» ASSIGNMENT: The full listing, excluding its pictures, should be printed exactly as it stands.

****************

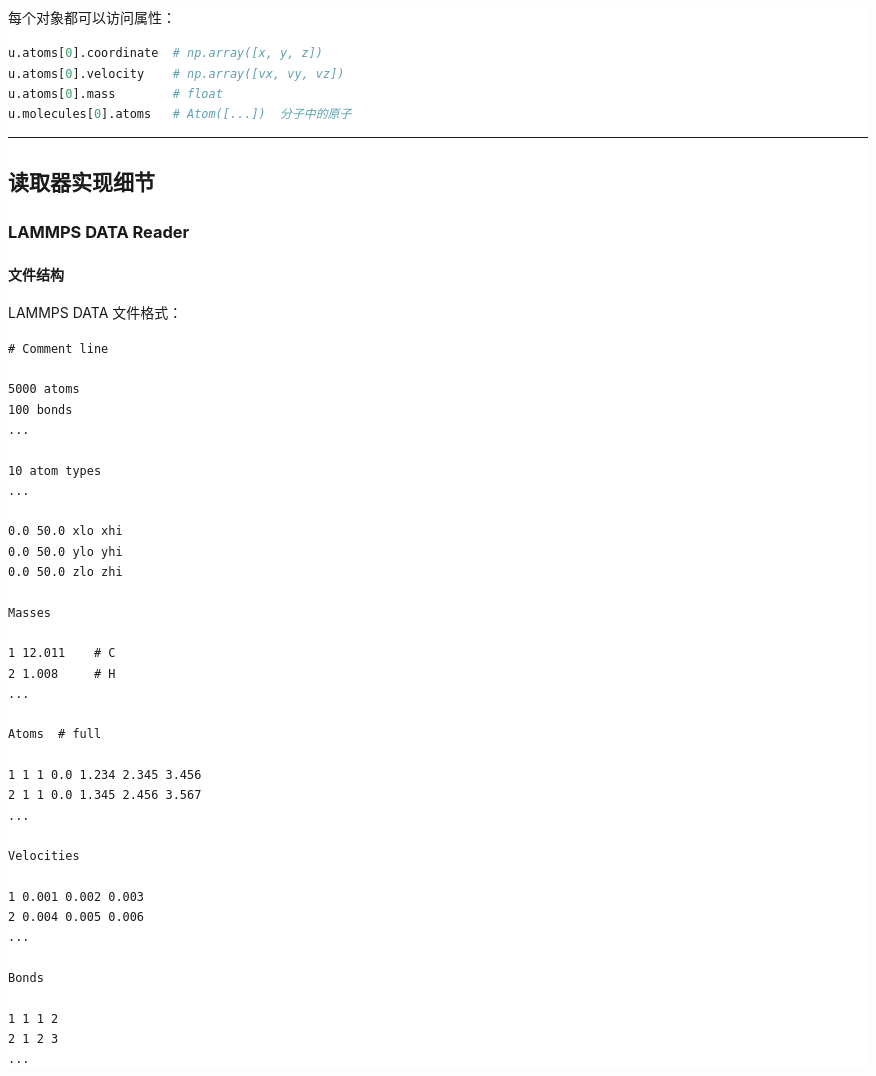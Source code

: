 每个对象都可以访问属性：

```python
u.atoms[0].coordinate  # np.array([x, y, z])
u.atoms[0].velocity    # np.array([vx, vy, vz])
u.atoms[0].mass        # float
u.molecules[0].atoms   # Atom([...])  分子中的原子
```

---

## 读取器实现细节

### LAMMPS DATA Reader

#### 文件结构

LAMMPS DATA 文件格式：
```
# Comment line

5000 atoms
100 bonds
...

10 atom types
...

0.0 50.0 xlo xhi
0.0 50.0 ylo yhi
0.0 50.0 zlo zhi

Masses

1 12.011    # C
2 1.008     # H
...

Atoms  # full

1 1 1 0.0 1.234 2.345 3.456
2 1 1 0.0 1.345 2.456 3.567
...

Velocities

1 0.001 0.002 0.003
2 0.004 0.005 0.006
...

Bonds

1 1 1 2
2 1 2 3
...
```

****************

» YOUR RESPONSE:
Source code

: 每个对象都可以访问属性：

```python
u.atoms[0].coordinate  # np.array([x, y, z])
u.atoms[0].velocity    # np.array([vx, vy, vz])
u.atoms[0].mass        # float
u.molecules[0].atoms   # Atom([...])  分子中的原子
```

---

## 读取器实现细节

### LAMMPS DATA Reader

#### 文件结构

LAMMPS DATA 文件格式：
```
# Comment line

5000 atoms
100 bonds
...

10 atom types
...

0.0 50.0 xlo xhi
0.0 50.0 ylo yhi
0.0 50.0 zlo zhi

Masses

1 12.011    # C
2 1.008     # H
...

Atoms  # full

1 1 1 0.0 1.234 2.345 3.456
2 1 1 0.0 1.345 2.456 3.567
...

Velocities

1 0.001 0.002 0.003
2 0.004 0.005 0.006
...

Bonds

1 1 1 2
2 1 2 3
...
```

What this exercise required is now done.